All windows in cabs shall be of safety glass, or equivalent, that introduces no visible distortion that will interfere with the safe operation of the machine.
Where necessary for rigging or service requirements, a ladder, or steps, shall be provided to give access to a cab roof.
Guardrails, handholds, and steps shall be provided on cranes for easy access to the car and cab, conforming to American National Standards Institute B30.5.
Platforms and walkways shall have anti-skid surfaces.
Fuel tank filler pipe shall be located in such a position, or protected in such manner, as to not allow spill or overflow to run onto the engine, exhaust, or electrical equipment of any machine being fueled.
An accessible fire extinguisher of 5BC rating, or higher, shall be available at all operator stations or cabs of equipment.
All fuels shall be transported, stored, and handled to meet the rules of subpart F of this part. When fuel is transported by vehicles on public highways, Department of Transportation rules contained in 49 CFR Parts 177 and 393 concerning such vehicular transportation are considered applicable.

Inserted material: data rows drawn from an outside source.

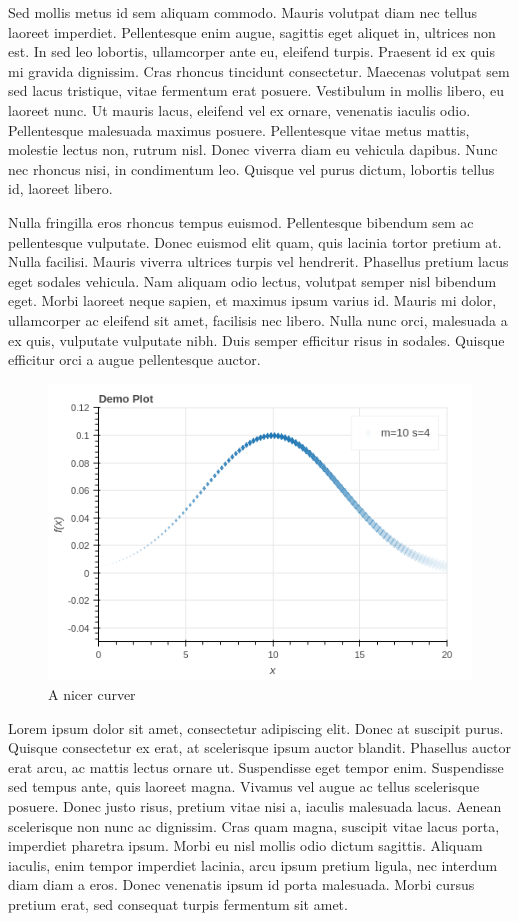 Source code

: \documentclass[11pt]{article}
\makeatletter
\def\maxwidth{\ifdim\Gin@nat@width>\linewidth\linewidth
    \else\Gin@nat@width\fi}
\let\Oldincludegraphics\includegraphics
\renewcommand{\includegraphics}[1]{\Oldincludegraphics[width=.8\maxwidth]{#1}}
\makeatother
\begin{document}
Sed mollis metus id sem aliquam commodo. Mauris volutpat diam nec tellus
laoreet imperdiet. Pellentesque enim augue, sagittis eget aliquet in,
ultrices non est. In sed leo lobortis, ullamcorper ante eu, eleifend
turpis. Praesent id ex quis mi gravida dignissim. Cras rhoncus tincidunt
consectetur. Maecenas volutpat sem sed lacus tristique, vitae fermentum
erat posuere. Vestibulum in mollis libero, eu laoreet nunc. Ut mauris
lacus, eleifend vel ex ornare, venenatis iaculis odio. Pellentesque
malesuada maximus posuere. Pellentesque vitae metus mattis, molestie
lectus non, rutrum nisl. Donec viverra diam eu vehicula dapibus. Nunc
nec rhoncus nisi, in condimentum leo. Quisque vel purus dictum, lobortis
tellus id, laoreet libero.

Nulla fringilla eros rhoncus tempus euismod. Pellentesque bibendum sem
ac pellentesque vulputate. Donec euismod elit quam, quis lacinia tortor
pretium at. Nulla facilisi. Mauris viverra ultrices turpis vel
hendrerit. Phasellus pretium lacus eget sodales vehicula. Nam aliquam
odio lectus, volutpat semper nisl bibendum eget. Morbi laoreet neque
sapien, et maximus ipsum varius id. Mauris mi dolor, ullamcorper ac
eleifend sit amet, facilisis nec libero. Nulla nunc orci, malesuada a ex
quis, vulputate vulputate nibh. Duis semper efficitur risus in sodales.
Quisque efficitur orci a augue pellentesque auctor.
       
    \begin{figure}[h!]
      \centering
      \includegraphics{img/nicer.png}
      \caption{A nicer curver}
      \label{fig:nicer}
	\end{figure}

    Lorem ipsum dolor sit amet, consectetur adipiscing elit. Donec at
suscipit purus. Quisque consectetur ex erat, at scelerisque ipsum auctor
blandit. Phasellus auctor erat arcu, ac mattis lectus ornare ut.
Suspendisse eget tempor enim. Suspendisse sed tempus ante, quis laoreet
magna. Vivamus vel augue ac tellus scelerisque posuere. Donec justo
risus, pretium vitae nisi a, iaculis malesuada lacus. Aenean scelerisque
non nunc ac dignissim. Cras quam magna, suscipit vitae lacus porta,
imperdiet pharetra ipsum. Morbi eu nisl mollis odio dictum sagittis.
Aliquam iaculis, enim tempor imperdiet lacinia, arcu ipsum pretium
ligula, nec interdum diam diam a eros. Donec venenatis ipsum id porta
malesuada. Morbi cursus pretium erat, sed consequat turpis fermentum sit
amet.
\end{document}
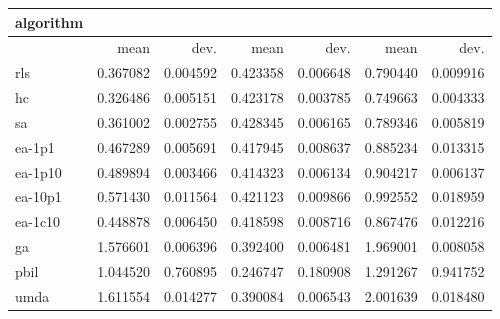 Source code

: \begin{tabular}{@{}l*{6}{>{{}}N{1}{2}}@{}}
\toprule
{algorithm} &  &  &  \\
\midrule
& {mean} & {dev.} & {mean} & {dev.} & {mean} & {dev.} \\
\midrule
rls & 0.367082 & 0.004592 & 0.423358 & 0.006648 & 0.790440 & 0.009916 \\
 hc & 0.326486 & 0.005151 & 0.423178 & 0.003785 & 0.749663 & 0.004333 \\
 sa & 0.361002 & 0.002755 & 0.428345 & 0.006165 & 0.789346 & 0.005819 \\
 ea-1p1 & 0.467289 & 0.005691 & 0.417945 & 0.008637 & 0.885234 & 0.013315 \\
 ea-1p10 & 0.489894 & 0.003466 & 0.414323 & 0.006134 & 0.904217 & 0.006137 \\
 ea-10p1 & 0.571430 & 0.011564 & 0.421123 & 0.009866 & 0.992552 & 0.018959 \\
 ea-1c10 & 0.448878 & 0.006450 & 0.418598 & 0.008716 & 0.867476 & 0.012216 \\
 ga & 1.576601 & 0.006396 & 0.392400 & 0.006481 & 1.969001 & 0.008058 \\
 pbil & 1.044520 & 0.760895 & 0.246747 & 0.180908 & 1.291267 & 0.941752 \\
 umda & 1.611554 & 0.014277 & 0.390084 & 0.006543 & 2.001639 & 0.018480 \\
 \bottomrule
\end{tabular}
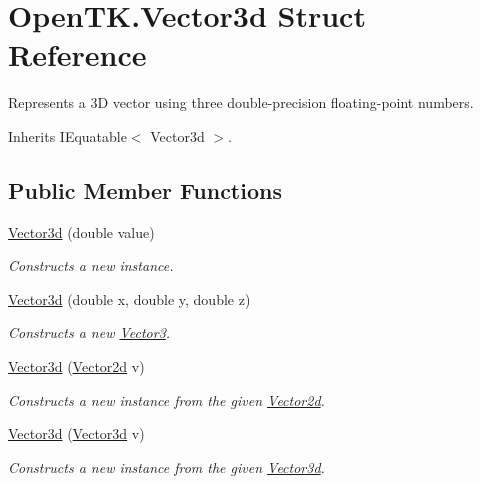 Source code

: \hypertarget{struct_open_t_k_1_1_vector3d}{\section{Open\-T\-K.\-Vector3d Struct Reference}
\label{struct_open_t_k_1_1_vector3d}
}


Represents a 3\-D vector using three double-\/precision floating-\/point numbers.  




Inherits I\-Equatable$<$ Vector3d $>$.

\subsection*{Public Member Functions}
\begin{DoxyCompactItemize}
\item 
\hyperlink{struct_open_t_k_1_1_vector3d_a02358e64cb6d3d31799125c1d24cb294}{Vector3d} (double value)
\begin{DoxyCompactList}\small\item\em Constructs a new instance. \end{DoxyCompactList}\item 
\hyperlink{struct_open_t_k_1_1_vector3d_aa606a775cb7818232c511ef06af38565}{Vector3d} (double x, double y, double z)
\begin{DoxyCompactList}\small\item\em Constructs a new \hyperlink{struct_open_t_k_1_1_vector3}{Vector3}. \end{DoxyCompactList}\item 
\hyperlink{struct_open_t_k_1_1_vector3d_a2286933384d774b643611fcb15426cc0}{Vector3d} (\hyperlink{struct_open_t_k_1_1_vector2d}{Vector2d} v)
\begin{DoxyCompactList}\small\item\em Constructs a new instance from the given \hyperlink{struct_open_t_k_1_1_vector2d}{Vector2d}. \end{DoxyCompactList}\item 
\hyperlink{struct_open_t_k_1_1_vector3d_ac82e74577ed1b8c3483c4fc497ab6e8c}{Vector3d} (\hyperlink{struct_open_t_k_1_1_vector3d}{Vector3d} v)
\begin{DoxyCompactList}\small\item\em Constructs a new instance from the given \hyperlink{struct_open_t_k_1_1_vector3d}{Vector3d}. \end{DoxyCompactList}\item 

\end{DoxyCompactItemize}
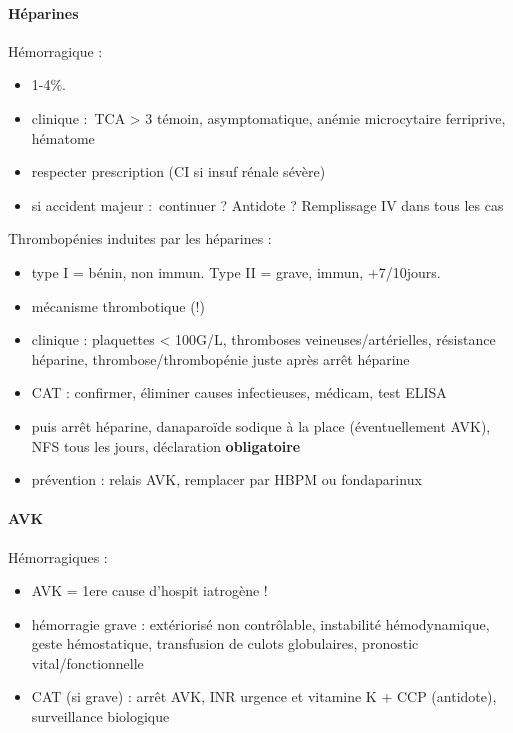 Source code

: \paragraph{Héparines}
Hémorragique : 
\begin{itemize}
  \item 1-4\%.
  \item clinique : TCA > 3 témoin, asymptomatique, anémie microcytaire
    ferriprive, hématome
  \item respecter prescription (CI si insuf rénale sévère)
  \item si accident majeur : continuer ? Antidote ? Remplissage IV dans tous les
    cas
\end{itemize}
Thrombopénies induites par les héparines : 
\begin{itemize}
  \item type I = bénin, non immun. Type II = grave, immun, +7/10jours.
  \item mécanisme thrombotique (!)
  \item clinique : plaquettes < 100G/L, thromboses veineuses/artérielles,
    résistance héparine, thrombose/thrombopénie juste après arrêt héparine
  \item CAT : confirmer, éliminer causes infectieuses, médicam, test ELISA
  \item puis arrêt héparine, danaparoïde sodique à la place (éventuellement
    AVK), NFS tous les jours, déclaration \textbf{obligatoire} 
  \item prévention : relais AVK, remplacer par HBPM ou fondaparinux
\end{itemize}

\paragraph{AVK}
Hémorragiques : 
\begin{itemize}
  \item AVK = 1ere cause d'hospit iatrogène !
  \item hémorragie grave : extériorisé non contrôlable, instabilité
    hémodynamique, geste hémostatique, transfusion de culots globulaires,
    pronostic vital/fonctionnelle
  \item CAT (si grave) : arrêt AVK, INR urgence et vitamine K + CCP (antidote),
    surveillance biologique
\end{itemize}








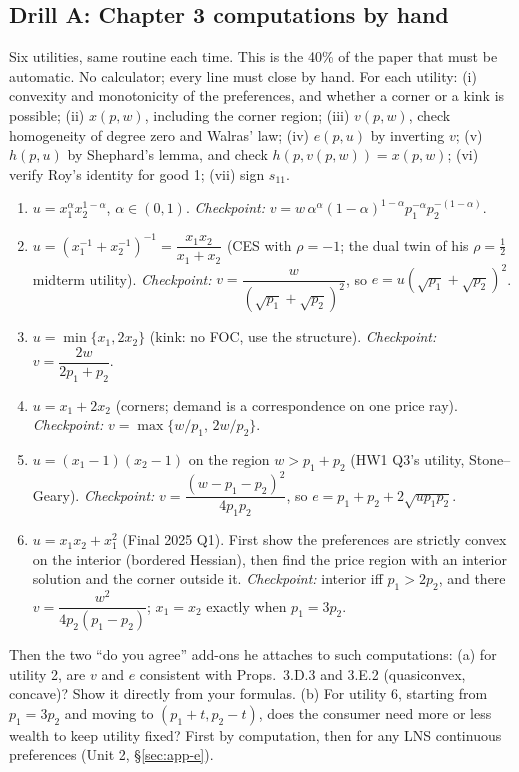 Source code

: \documentclass[11pt]{article}
\begin{document}
\subsection{Drill A: Chapter 3 computations by hand}
\begin{todo}{Six utilities, same routine each time. This is the 40\% of the paper that must be automatic. No calculator; every line must close by hand.}
For each utility: (i) convexity and monotonicity of the preferences, and whether a corner or a kink is possible; (ii) $x(p,w)$, including the corner region; (iii) $v(p,w)$, check homogeneity of degree zero and Walras' law; (iv) $e(p,u)$ by inverting $v$; (v) $h(p,u)$ by Shephard's lemma, and check $h(p,v(p,w))=x(p,w)$; (vi) verify Roy's identity for good 1; (vii) sign $s_{11}$.
\begin{enumerate}
\item $u=x_1^{\alpha}x_2^{1-\alpha}$, $\alpha\in(0,1)$. \emph{Checkpoint:} $v=w\,\alpha^\alpha(1-\alpha)^{1-\alpha}p_1^{-\alpha}p_2^{-(1-\alpha)}$.
\item $u=(x_1^{-1}+x_2^{-1})^{-1}=\dfrac{x_1x_2}{x_1+x_2}$ (CES with $\rho=-1$; the dual twin of his $\rho=\tfrac12$ midterm utility). \emph{Checkpoint:} $v=\dfrac{w}{(\sqrt{p_1}+\sqrt{p_2})^2}$, so $e=u(\sqrt{p_1}+\sqrt{p_2})^2$.
\item $u=\min\{x_1,2x_2\}$ (kink: no FOC, use the structure). \emph{Checkpoint:} $v=\dfrac{2w}{2p_1+p_2}$.
\item $u=x_1+2x_2$ (corners; demand is a correspondence on one price ray). \emph{Checkpoint:} $v=\max\{w/p_1,\,2w/p_2\}$.
\item $u=(x_1-1)(x_2-1)$ on the region $w>p_1+p_2$ (HW1 Q3's utility, Stone--Geary). \emph{Checkpoint:} $v=\dfrac{(w-p_1-p_2)^2}{4p_1p_2}$, so $e=p_1+p_2+2\sqrt{up_1p_2}$.
\item $u=x_1x_2+x_1^2$ (Final 2025 Q1). First show the preferences are strictly convex on the interior (bordered Hessian), then find the price region with an interior solution and the corner outside it. \emph{Checkpoint:} interior iff $p_1>2p_2$, and there $v=\dfrac{w^2}{4p_2(p_1-p_2)}$; $x_1=x_2$ exactly when $p_1=3p_2$.
\end{enumerate}
Then the two ``do you agree'' add-ons he attaches to such computations: (a) for utility 2, are $v$ and $e$ consistent with Props.~3.D.3 and 3.E.2 (quasiconvex, concave)? Show it directly from your formulas. (b) For utility 6, starting from $p_1=3p_2$ and moving to $(p_1+t,p_2-t)$, does the consumer need more or less wealth to keep utility fixed? First by computation, then for any LNS continuous preferences (Unit 2, \S\ref{sec:app-e}).
\end{todo}
\end{document}
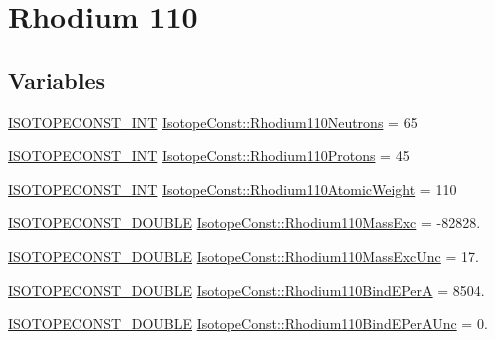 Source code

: \hypertarget{group___isotope_const-_rhodium-_rh110}{}\section{Rhodium 110}
\label{group___isotope_const-_rhodium-_rh110}
\subsection*{Variables}
\begin{DoxyCompactItemize}
\item 
\mbox{\hyperlink{group___isotope_const-_macros_ga5f18360b3e99483a35c32d789e62621c}{I\+S\+O\+T\+O\+P\+E\+C\+O\+N\+S\+T\+\_\+\+I\+NT}} \mbox{\hyperlink{group___isotope_const-_rhodium-_rh110_ga2565dd69231752ddf21b42c6c770a53d}{Isotope\+Const\+::\+Rhodium110\+Neutrons}} = 65
\item 
\mbox{\hyperlink{group___isotope_const-_macros_ga5f18360b3e99483a35c32d789e62621c}{I\+S\+O\+T\+O\+P\+E\+C\+O\+N\+S\+T\+\_\+\+I\+NT}} \mbox{\hyperlink{group___isotope_const-_rhodium-_rh110_ga1d87e00c9d99240a7e277c7756ff5caa}{Isotope\+Const\+::\+Rhodium110\+Protons}} = 45
\item 
\mbox{\hyperlink{group___isotope_const-_macros_ga5f18360b3e99483a35c32d789e62621c}{I\+S\+O\+T\+O\+P\+E\+C\+O\+N\+S\+T\+\_\+\+I\+NT}} \mbox{\hyperlink{group___isotope_const-_rhodium-_rh110_ga303be1c8c6821c0a1e7cf650a5929255}{Isotope\+Const\+::\+Rhodium110\+Atomic\+Weight}} = 110
\item 
\mbox{\hyperlink{group___isotope_const-_macros_ga8f45a7272ce02c0b4c65c44636ed719a}{I\+S\+O\+T\+O\+P\+E\+C\+O\+N\+S\+T\+\_\+\+D\+O\+U\+B\+LE}} \mbox{\hyperlink{group___isotope_const-_rhodium-_rh110_ga0cd8e9c668970f4a0f5ec7d2d4f4f053}{Isotope\+Const\+::\+Rhodium110\+Mass\+Exc}} = -\/82828.
\item 
\mbox{\hyperlink{group___isotope_const-_macros_ga8f45a7272ce02c0b4c65c44636ed719a}{I\+S\+O\+T\+O\+P\+E\+C\+O\+N\+S\+T\+\_\+\+D\+O\+U\+B\+LE}} \mbox{\hyperlink{group___isotope_const-_rhodium-_rh110_ga7dea6c002be6ac709b7c531b7c5a6ac6}{Isotope\+Const\+::\+Rhodium110\+Mass\+Exc\+Unc}} = 17.
\item 
\mbox{\hyperlink{group___isotope_const-_macros_ga8f45a7272ce02c0b4c65c44636ed719a}{I\+S\+O\+T\+O\+P\+E\+C\+O\+N\+S\+T\+\_\+\+D\+O\+U\+B\+LE}} \mbox{\hyperlink{group___isotope_const-_rhodium-_rh110_ga73927c2f63bee6bb5e1268588b068079}{Isotope\+Const\+::\+Rhodium110\+Bind\+E\+PerA}} = 8504.
\item 
\mbox{\hyperlink{group___isotope_const-_macros_ga8f45a7272ce02c0b4c65c44636ed719a}{I\+S\+O\+T\+O\+P\+E\+C\+O\+N\+S\+T\+\_\+\+D\+O\+U\+B\+LE}} \mbox{\hyperlink{group___isotope_const-_rhodium-_rh110_ga101e8dadc0aca4c72e98ecd398ca6d71}{Isotope\+Const\+::\+Rhodium110\+Bind\+E\+Per\+A\+Unc}} = 0.

\end{DoxyCompactItemize}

Except where electrical distribution and transmission lines have been deenergized and visibly grounded at point of work or where insulating barriers, not a part of or an attachment to the equipment or machinery, have been erected to prevent physical contact with the lines, equipment or machines shall be operated proximate to power lines only in accordance with the following:
For lines rated 50 kV. or below, minimum clearance between the lines and any part of the crane or load shall be 10 feet;
For lines rated over 50 kV., minimum clearance between the lines and any part of the crane or load shall be 10 feet plus 0.4 inch for each 1 kV. over 50 kV., or twice the length of the line insulator, but never less than 10 feet;
In transit with no load and boom lowered, the equipment clearance shall be a minimum of 4 feet for voltages less than 50 kV., and 10 feet for voltages over 50 kV., up to and including 345 kV., and 16 feet for voltages up to and including 750 kV.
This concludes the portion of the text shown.